Fatu evitó la goleada centralista en un par de ocasiones. Es verdad que en algunos casos el equipo de Miguel Russo se volvió de un partido con las manos bien vacías y las miradas hacia abajo fruto del pobre andar a la hora de la realidad.
Evitó el papelón
También es cierto que el arquero y máximo referente del plantel fue clave y evitó el papelón grupal. Un ejemplo cercano y contundente fue el encuentro contra Douglas Haig de Pergamino. El canalla no supo ni pudo vulnerar a un conjunto en plena formación y acumulaba además tres meses de inactividad oficial.
Broun fue determinante y evitó con sus manos lo que podría haber sido un gran papelón ante el elenco rojinegro que milita en el Torneo Federal A, más allá de su único error en el empate. Central tuvo que sufrir más de lo imaginado para vencer por penales y pasar a los 16avos. de la Copa Argentina.
El resto no acompaña
Russo parece no poder encontrarle la mano al equipo. Este es el Central del presente, que en realidad no difiere mucho del pasado reciente que supo bañarlo en la gloria eterna en Santiago del Estero. Lo que varió es que al plantel parece haberle agarrado un bajón futbolístico al mismo tiempo.

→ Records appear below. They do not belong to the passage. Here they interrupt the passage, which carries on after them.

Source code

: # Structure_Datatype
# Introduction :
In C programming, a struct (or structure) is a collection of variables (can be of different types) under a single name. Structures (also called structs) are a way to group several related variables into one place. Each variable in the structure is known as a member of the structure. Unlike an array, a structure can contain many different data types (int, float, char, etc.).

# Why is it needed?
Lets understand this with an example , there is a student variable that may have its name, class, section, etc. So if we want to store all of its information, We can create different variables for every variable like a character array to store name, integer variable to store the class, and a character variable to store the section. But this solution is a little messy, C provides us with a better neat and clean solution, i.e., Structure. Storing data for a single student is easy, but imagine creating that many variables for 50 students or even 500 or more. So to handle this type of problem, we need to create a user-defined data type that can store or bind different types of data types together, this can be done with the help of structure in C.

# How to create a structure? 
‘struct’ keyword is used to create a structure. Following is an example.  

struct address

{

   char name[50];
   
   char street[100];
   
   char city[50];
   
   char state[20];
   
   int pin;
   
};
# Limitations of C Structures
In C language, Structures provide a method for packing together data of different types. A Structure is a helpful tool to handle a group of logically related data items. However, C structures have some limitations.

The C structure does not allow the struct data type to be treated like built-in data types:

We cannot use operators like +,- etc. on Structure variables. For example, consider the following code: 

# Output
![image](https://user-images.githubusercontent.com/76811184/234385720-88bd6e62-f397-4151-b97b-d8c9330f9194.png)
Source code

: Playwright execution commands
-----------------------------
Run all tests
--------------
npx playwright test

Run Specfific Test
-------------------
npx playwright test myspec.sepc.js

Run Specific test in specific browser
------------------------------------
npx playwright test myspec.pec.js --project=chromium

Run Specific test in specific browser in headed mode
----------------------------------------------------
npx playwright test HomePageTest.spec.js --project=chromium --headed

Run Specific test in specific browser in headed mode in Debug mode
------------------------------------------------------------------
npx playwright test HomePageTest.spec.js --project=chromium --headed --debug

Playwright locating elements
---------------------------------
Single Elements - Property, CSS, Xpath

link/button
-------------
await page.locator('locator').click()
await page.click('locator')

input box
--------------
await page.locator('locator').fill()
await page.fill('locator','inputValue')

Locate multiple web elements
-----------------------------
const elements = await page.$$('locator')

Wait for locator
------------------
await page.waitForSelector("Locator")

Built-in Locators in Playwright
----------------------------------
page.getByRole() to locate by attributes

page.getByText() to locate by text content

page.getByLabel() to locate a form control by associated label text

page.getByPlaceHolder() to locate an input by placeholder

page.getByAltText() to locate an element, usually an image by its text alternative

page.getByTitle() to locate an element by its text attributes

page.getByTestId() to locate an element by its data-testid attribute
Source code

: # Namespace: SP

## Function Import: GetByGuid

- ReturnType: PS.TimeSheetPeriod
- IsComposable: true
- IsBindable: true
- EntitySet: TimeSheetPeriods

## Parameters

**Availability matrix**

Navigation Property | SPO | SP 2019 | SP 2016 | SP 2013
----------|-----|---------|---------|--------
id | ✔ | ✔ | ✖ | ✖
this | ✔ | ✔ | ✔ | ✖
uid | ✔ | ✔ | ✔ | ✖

Es notable el flojo andar de los jugadores en cada una de las demás líneas. Juegue quien juegue, el resultado es prácticamente el mismo. De local se camufla un poco la puesta en escena porque viene obteniendo puntos gordos, en algunos con lágrimas y sudor para conseguirlos. Hizo del Gigante una genuina fortaleza, que comenzó a construirse bajo el mandato de Carlos Tevez, por cierto.
Russo deberá seguir haciendo eje en la puesta en escena. Amerita más que nunca ser revisada con suma atención en este parate. Los jugadores no rinden pero tampoco se ve un patrón de cambio cercano.
Otro tema a seguir es la displicencia que acusan algunos jugadores. No se trata solamente del bajón futbolístico. Claro que lo físico también encendió una luz de alerta. No hace falta tener una licenciatura en educación física o una maestría en esa especialidad para ver cómo muchos se quedan sin reacción o retroceden a un ritmo cansino.
A la Copa de la Liga le quedan tres estaciones. Central ya bajó del tren de la posibilidad de meterse en los playoffs y pelear hasta última instancia por retener la corona que supo conquistar en diciembre pasado contra Platense en suelo santiagueño.
La reacción colectiva no aparece. Al canalla lo está salvando del default su capitán Jorge Broun. Fatu atraviesa un gran momento individual que se ve eclipsado por el apagón futbolero y hasta físico, en algunos casos, de sus compañeros.
En breve se vendrá la incursión en la Copa Libertadores. Un torneo de altísimo prestigio y que demanda una performance superlativa para poder seguir avanzado con el correr de las presentaciones. Central tiene a casi todo el plantel en baja. Y con un solo jugador como el arquero en buen nivel no le alcanzará para seguir escudándose detrás del campeonato cosechado porque la siembra que viene amerita estar a la altura de la historia del centenario escudo.